Problem to work on:
The data below is to be copied exactly, line by line.

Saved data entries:
• • • •

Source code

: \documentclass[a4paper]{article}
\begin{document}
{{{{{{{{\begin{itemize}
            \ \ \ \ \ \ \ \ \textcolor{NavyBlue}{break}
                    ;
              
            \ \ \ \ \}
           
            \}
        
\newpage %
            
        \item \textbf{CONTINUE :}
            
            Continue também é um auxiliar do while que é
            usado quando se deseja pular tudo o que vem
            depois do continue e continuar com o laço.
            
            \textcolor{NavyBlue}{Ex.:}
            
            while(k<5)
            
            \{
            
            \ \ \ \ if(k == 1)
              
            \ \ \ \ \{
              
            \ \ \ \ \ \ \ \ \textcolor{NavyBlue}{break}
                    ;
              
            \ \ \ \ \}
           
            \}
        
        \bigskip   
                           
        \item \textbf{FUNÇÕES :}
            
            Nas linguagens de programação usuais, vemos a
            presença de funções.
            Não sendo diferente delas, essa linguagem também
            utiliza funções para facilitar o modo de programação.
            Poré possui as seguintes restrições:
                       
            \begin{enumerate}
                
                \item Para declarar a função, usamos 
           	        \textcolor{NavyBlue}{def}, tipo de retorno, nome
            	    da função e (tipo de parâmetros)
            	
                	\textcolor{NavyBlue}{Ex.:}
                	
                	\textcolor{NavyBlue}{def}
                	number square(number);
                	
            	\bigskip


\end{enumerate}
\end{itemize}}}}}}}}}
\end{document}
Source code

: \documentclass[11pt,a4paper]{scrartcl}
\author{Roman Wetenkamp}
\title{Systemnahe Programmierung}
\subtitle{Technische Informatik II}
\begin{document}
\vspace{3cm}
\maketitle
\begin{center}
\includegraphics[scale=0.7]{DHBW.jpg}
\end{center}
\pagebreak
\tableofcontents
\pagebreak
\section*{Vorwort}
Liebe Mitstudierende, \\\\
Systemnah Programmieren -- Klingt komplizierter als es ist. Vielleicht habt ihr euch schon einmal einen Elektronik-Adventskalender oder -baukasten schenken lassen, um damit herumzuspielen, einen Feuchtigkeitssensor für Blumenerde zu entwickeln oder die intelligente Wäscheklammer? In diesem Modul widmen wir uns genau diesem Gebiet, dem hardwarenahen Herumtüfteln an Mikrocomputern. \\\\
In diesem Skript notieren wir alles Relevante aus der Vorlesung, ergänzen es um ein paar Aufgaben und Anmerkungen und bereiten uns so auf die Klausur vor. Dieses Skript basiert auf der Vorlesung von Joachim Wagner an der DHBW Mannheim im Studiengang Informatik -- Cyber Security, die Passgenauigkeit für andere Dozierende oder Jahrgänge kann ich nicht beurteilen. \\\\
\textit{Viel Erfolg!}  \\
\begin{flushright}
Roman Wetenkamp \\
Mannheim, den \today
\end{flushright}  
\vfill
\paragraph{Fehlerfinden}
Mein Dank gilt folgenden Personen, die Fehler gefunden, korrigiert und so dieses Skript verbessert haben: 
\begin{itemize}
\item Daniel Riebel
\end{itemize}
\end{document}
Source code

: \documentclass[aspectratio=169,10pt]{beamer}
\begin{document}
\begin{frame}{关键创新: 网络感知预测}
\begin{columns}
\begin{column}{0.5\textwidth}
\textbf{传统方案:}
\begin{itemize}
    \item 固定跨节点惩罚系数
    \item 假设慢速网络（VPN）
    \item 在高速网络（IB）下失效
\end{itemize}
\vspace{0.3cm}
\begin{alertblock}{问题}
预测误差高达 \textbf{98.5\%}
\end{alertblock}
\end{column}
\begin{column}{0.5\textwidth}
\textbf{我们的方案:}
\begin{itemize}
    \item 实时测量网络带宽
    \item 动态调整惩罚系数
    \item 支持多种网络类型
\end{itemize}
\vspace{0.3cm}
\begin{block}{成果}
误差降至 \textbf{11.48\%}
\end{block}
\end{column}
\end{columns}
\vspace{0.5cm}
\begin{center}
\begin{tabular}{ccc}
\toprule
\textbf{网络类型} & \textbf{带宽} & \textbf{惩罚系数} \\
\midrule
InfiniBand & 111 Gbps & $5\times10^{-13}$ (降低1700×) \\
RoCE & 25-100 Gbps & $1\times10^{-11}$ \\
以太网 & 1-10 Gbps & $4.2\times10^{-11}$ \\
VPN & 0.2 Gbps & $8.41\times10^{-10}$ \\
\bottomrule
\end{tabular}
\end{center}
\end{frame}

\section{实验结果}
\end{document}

• • • •

Task answer:
Source code

: \documentclass[a4paper]{article}
\begin{document}
{{{{{{{{\begin{itemize}
            \ \ \ \ \ \ \ \ \textcolor{NavyBlue}{break}
                    ;
              
            \ \ \ \ \}
           
            \}
        
\newpage %
            
        \item \textbf{CONTINUE :}
            
            Continue também é um auxiliar do while que é
            usado quando se deseja pular tudo o que vem
            depois do continue e continuar com o laço.
            
            \textcolor{NavyBlue}{Ex.:}
            
            while(k<5)
            
            \{
            
            \ \ \ \ if(k == 1)
              
            \ \ \ \ \{
              
            \ \ \ \ \ \ \ \ \textcolor{NavyBlue}{break}
                    ;
              
            \ \ \ \ \}
           
            \}
        
        \bigskip   
                           
        \item \textbf{FUNÇÕES :}
            
            Nas linguagens de programação usuais, vemos a
            presença de funções.
            Não sendo diferente delas, essa linguagem também
            utiliza funções para facilitar o modo de programação.
            Poré possui as seguintes restrições:
                       
            \begin{enumerate}
                
                \item Para declarar a função, usamos 
           	        \textcolor{NavyBlue}{def}, tipo de retorno, nome
            	    da função e (tipo de parâmetros)
            	
                	\textcolor{NavyBlue}{Ex.:}
                	
                	\textcolor{NavyBlue}{def}
                	number square(number);
                	
            	\bigskip


\end{enumerate}
\end{itemize}}}}}}}}}
\end{document}
Source code

: \documentclass[11pt,a4paper]{scrartcl}
\author{Roman Wetenkamp}
\title{Systemnahe Programmierung}
\subtitle{Technische Informatik II}
\begin{document}
\vspace{3cm}
\maketitle
\begin{center}
\includegraphics[scale=0.7]{DHBW.jpg}
\end{center}
\pagebreak
\tableofcontents
\pagebreak
\section*{Vorwort}
Liebe Mitstudierende, \\\\
Systemnah Programmieren -- Klingt komplizierter als es ist. Vielleicht habt ihr euch schon einmal einen Elektronik-Adventskalender oder -baukasten schenken lassen, um damit herumzuspielen, einen Feuchtigkeitssensor für Blumenerde zu entwickeln oder die intelligente Wäscheklammer? In diesem Modul widmen wir uns genau diesem Gebiet, dem hardwarenahen Herumtüfteln an Mikrocomputern. \\\\
In diesem Skript notieren wir alles Relevante aus der Vorlesung, ergänzen es um ein paar Aufgaben und Anmerkungen und bereiten uns so auf die Klausur vor. Dieses Skript basiert auf der Vorlesung von Joachim Wagner an der DHBW Mannheim im Studiengang Informatik -- Cyber Security, die Passgenauigkeit für andere Dozierende oder Jahrgänge kann ich nicht beurteilen. \\\\
\textit{Viel Erfolg!}  \\
\begin{flushright}
Roman Wetenkamp \\
Mannheim, den \today
\end{flushright}  
\vfill
\paragraph{Fehlerfinden}
Mein Dank gilt folgenden Personen, die Fehler gefunden, korrigiert und so dieses Skript verbessert haben: 
\begin{itemize}
\item Daniel Riebel
\end{itemize}
\end{document}
Source code

: \documentclass[aspectratio=169,10pt]{beamer}
\begin{document}
\begin{frame}{关键创新: 网络感知预测}
\begin{columns}
\begin{column}{0.5\textwidth}
\textbf{传统方案:}
\begin{itemize}
    \item 固定跨节点惩罚系数
    \item 假设慢速网络（VPN）
    \item 在高速网络（IB）下失效
\end{itemize}
\vspace{0.3cm}
\begin{alertblock}{问题}
预测误差高达 \textbf{98.5\%}
\end{alertblock}
\end{column}
\begin{column}{0.5\textwidth}
\textbf{我们的方案:}
\begin{itemize}
    \item 实时测量网络带宽
    \item 动态调整惩罚系数
    \item 支持多种网络类型
\end{itemize}
\vspace{0.3cm}
\begin{block}{成果}
误差降至 \textbf{11.48\%}
\end{block}
\end{column}
\end{columns}
\vspace{0.5cm}
\begin{center}
\begin{tabular}{ccc}
\toprule
\textbf{网络类型} & \textbf{带宽} & \textbf{惩罚系数} \\
\midrule
InfiniBand & 111 Gbps & $5\times10^{-13}$ (降低1700×) \\
RoCE & 25-100 Gbps & $1\times10^{-11}$ \\
以太网 & 1-10 Gbps & $4.2\times10^{-11}$ \\
VPN & 0.2 Gbps & $8.41\times10^{-10}$ \\
\bottomrule
\end{tabular}
\end{center}
\end{frame}

\section{实验结果}
\end{document}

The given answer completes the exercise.